Rektor Tukiendorf przekonywał, że dla inżynierów praca będzie zawsze. Wsparł go dyrektor PUP, który dodał, że nie ma zarejestrowanych bezrobotnych absolwentów studiów technicznych. Zwolennikiem kształcenia zawodowego był też starosta Adam Hajduk. Dodał, że sam najpierw skończył szkołę zawodową, a potem się dokształcał, aż do studiów, choć ostatecznie porzucił branżę budowlaną i został politykiem.
Mimo że dyrektor PUP ostrzegał młodzież przed takimi kierunkami jak socjologia, języki obce czy pedagogika, to rektor Szepelawy wskazał, iż raciborska PWSZ, kiedyś kojarzona z kształceniem humanistycznym, wzbogaca swoją ofertę, m.in. o studia inżynierskie. – Poziom nauczania u nas nie odbiega od tego na uniwersytetach – zapewnił, dodając, że dużo niższe są za to koszty nauki blisko swojego domu. Nie przekreślał studiów humanistycznych, bo te poszerzają horyzonty i nie wszyscy nagle staną się inżynierami.

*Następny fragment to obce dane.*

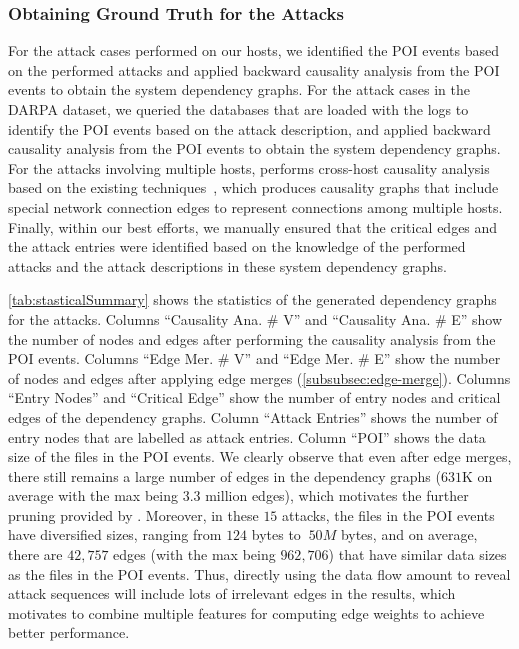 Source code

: \subsubsection{Obtaining Ground Truth for the Attacks}
For the attack cases performed on our hosts, we identified the POI events based on the performed attacks and applied backward causality analysis from the POI events to obtain the system dependency graphs.
For the attack cases in the DARPA dataset, we queried the databases that are loaded with the logs to identify the POI events based on the attack description, and applied backward causality analysis from the POI events to obtain the system dependency graphs.
For the attacks involving multiple hosts, \tool performs cross-host causality analysis based on the existing techniques~\cite{liu2018priotracker,backtracking2},
which produces causality graphs that include special network connection edges to represent connections among multiple hosts.
Finally, within our best efforts, we manually ensured that the critical edges and the attack entries were identified based on the knowledge of the performed attacks and the attack descriptions in these system dependency graphs.


\cref{tab:stasticalSummary} shows the statistics of the generated dependency graphs for the attacks. 
Columns ``Causality Ana. \# V'' and ``Causality Ana. \# E'' show the number of nodes and edges after performing the causality analysis from the POI events.
Columns ``Edge Mer. \# V'' and ``Edge Mer. \# E'' show the number of nodes and edges after applying edge merges (\cref{subsubsec:edge-merge}).
Columns ``Entry Nodes'' and  ``Critical Edge'' show the number of entry nodes and critical edges of the dependency graphs. 
Column ``Attack Entries'' shows the number of entry nodes that are labelled as attack entries.
Column ``POI'' shows the data size of the files in the POI events.
%
We clearly observe that even after edge merges, there still remains a large number of edges in the dependency graphs ($631$K on average with the max being $3.3$ million edges), which motivates the further pruning provided by \tool.
Moreover, in these $15$ attacks, the files in the POI events have diversified sizes, ranging from $124$ bytes to $~50M$ bytes, and on average, there are $42,757$ edges (with the max being $962,706$) that have similar data sizes as the files in the POI events.
Thus, directly using the data flow amount to reveal attack sequences will include lots of irrelevant edges in the results, which motivates \tool to combine multiple features for computing edge weights to achieve better performance.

Na ciekawy trend wśród pracodawców wskazał Mirosław Uliczka z Mechanika. Przekonywał, że praktyki uczniowskie w zakładach pracy i warsztatach pełnią dziś rolę wstępnej weryfikacji przyszłego pracownika. – Pracodawcy obserwują i szukają narybku, najzdolniejszych przyszłych fachowców – dodał.